Mobile App Coming Soon - Daily Silly Status

Your home to over 150,000 silly Facebook statuses! Find the perfect witty, silly, or downright funny status to share with your friends and family. Check in daily for fresh updates!

Why be difficult, when with just a little more effort, you can be impossible.
I donΒ΄t like to think of myself as "Special"... I think I would call me a limited edition.
So much for the saying, 3rd times a charm, I just checked my Mega Millions ticket for the 3rd time, and still nothing.
I love Alfredo sauce ... Unless you`re a dude named Alfredo.
If I drunk text you and you`re sleeping, don`t text me in the morning. That ship has sailed.
Mothers never really understand the irony of calling their children "come here you son of a bitch"
Where there`s a will I want to be in it
Studies show that people with high sex drives also tend to be very forgetful. Did I tell you guys that already?
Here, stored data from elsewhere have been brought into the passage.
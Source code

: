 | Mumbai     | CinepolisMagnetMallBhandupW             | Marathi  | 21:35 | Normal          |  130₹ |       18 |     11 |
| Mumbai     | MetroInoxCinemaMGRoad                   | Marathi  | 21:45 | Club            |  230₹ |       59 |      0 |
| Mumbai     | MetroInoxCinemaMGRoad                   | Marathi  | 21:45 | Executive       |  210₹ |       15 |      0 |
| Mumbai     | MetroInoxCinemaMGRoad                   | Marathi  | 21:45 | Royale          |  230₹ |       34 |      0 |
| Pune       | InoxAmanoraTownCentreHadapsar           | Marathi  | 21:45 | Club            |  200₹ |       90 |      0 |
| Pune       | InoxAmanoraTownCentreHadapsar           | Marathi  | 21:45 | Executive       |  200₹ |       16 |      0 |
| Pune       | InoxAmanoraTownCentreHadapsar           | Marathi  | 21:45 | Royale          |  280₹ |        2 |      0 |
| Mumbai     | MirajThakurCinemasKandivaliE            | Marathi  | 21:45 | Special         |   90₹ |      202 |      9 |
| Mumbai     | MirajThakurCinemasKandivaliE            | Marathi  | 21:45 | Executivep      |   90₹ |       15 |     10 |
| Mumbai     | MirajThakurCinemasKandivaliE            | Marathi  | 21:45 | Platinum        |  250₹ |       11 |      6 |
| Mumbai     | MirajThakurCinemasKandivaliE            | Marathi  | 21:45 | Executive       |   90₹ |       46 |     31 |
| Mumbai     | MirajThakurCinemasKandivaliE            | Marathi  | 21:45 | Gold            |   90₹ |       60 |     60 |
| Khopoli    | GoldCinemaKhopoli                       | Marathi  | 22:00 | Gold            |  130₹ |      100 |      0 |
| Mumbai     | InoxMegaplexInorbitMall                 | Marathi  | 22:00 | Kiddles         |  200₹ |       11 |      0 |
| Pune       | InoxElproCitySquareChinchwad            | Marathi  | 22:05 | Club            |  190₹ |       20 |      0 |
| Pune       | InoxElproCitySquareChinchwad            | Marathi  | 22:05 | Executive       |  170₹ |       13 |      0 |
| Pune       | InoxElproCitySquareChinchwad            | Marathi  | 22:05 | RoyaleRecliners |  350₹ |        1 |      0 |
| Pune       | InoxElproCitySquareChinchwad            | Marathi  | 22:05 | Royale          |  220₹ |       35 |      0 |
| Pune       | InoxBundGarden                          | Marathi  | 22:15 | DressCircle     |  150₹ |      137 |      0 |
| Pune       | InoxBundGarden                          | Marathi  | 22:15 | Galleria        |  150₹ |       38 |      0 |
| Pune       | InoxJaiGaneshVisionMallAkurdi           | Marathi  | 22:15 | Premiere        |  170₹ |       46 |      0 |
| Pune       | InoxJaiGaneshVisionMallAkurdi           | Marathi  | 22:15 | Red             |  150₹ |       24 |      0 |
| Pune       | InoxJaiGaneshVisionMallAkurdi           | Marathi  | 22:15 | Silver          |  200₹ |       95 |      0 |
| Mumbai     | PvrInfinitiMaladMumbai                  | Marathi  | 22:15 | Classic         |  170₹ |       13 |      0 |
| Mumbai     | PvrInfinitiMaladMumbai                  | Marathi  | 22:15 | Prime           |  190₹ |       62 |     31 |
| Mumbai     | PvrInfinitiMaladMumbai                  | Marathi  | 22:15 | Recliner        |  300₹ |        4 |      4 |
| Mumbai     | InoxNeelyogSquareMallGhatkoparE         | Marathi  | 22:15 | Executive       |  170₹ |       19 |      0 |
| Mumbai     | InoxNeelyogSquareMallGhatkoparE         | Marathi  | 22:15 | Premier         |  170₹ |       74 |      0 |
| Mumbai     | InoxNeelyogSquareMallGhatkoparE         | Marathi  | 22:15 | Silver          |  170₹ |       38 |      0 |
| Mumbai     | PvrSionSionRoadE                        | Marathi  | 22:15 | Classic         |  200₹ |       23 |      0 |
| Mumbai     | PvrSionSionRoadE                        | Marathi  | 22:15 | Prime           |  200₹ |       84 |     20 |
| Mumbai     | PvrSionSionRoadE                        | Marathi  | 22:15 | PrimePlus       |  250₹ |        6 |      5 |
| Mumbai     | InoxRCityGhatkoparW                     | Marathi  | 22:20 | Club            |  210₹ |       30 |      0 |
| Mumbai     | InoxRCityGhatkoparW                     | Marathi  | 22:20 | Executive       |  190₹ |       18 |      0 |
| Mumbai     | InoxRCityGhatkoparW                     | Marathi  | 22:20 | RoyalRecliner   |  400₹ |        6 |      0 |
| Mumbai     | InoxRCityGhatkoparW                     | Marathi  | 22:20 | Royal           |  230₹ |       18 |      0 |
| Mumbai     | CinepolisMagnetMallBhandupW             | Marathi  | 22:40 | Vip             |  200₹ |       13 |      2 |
Don’t get me wrong. I totally hear what you’re saying…I just don’t care.
Started working on my taxes today and learned why the form is called 1040. For every $50 I make, I get $10 and the gov`t gets $40...
"Well that can`t be right." - dogs watching us catching balls with our hands
Peppermint schnapps might seem like a ridiculous drink, but nobody at work ever complains about my breath.
I think I might be bisexual. Because last night I had sex by myself.
If my walls could talk, they`d probably say "stop running into me you idiot"
Hey, car designers, you have kids, right? How is "limo window partition" between the front and back seat not an option yet?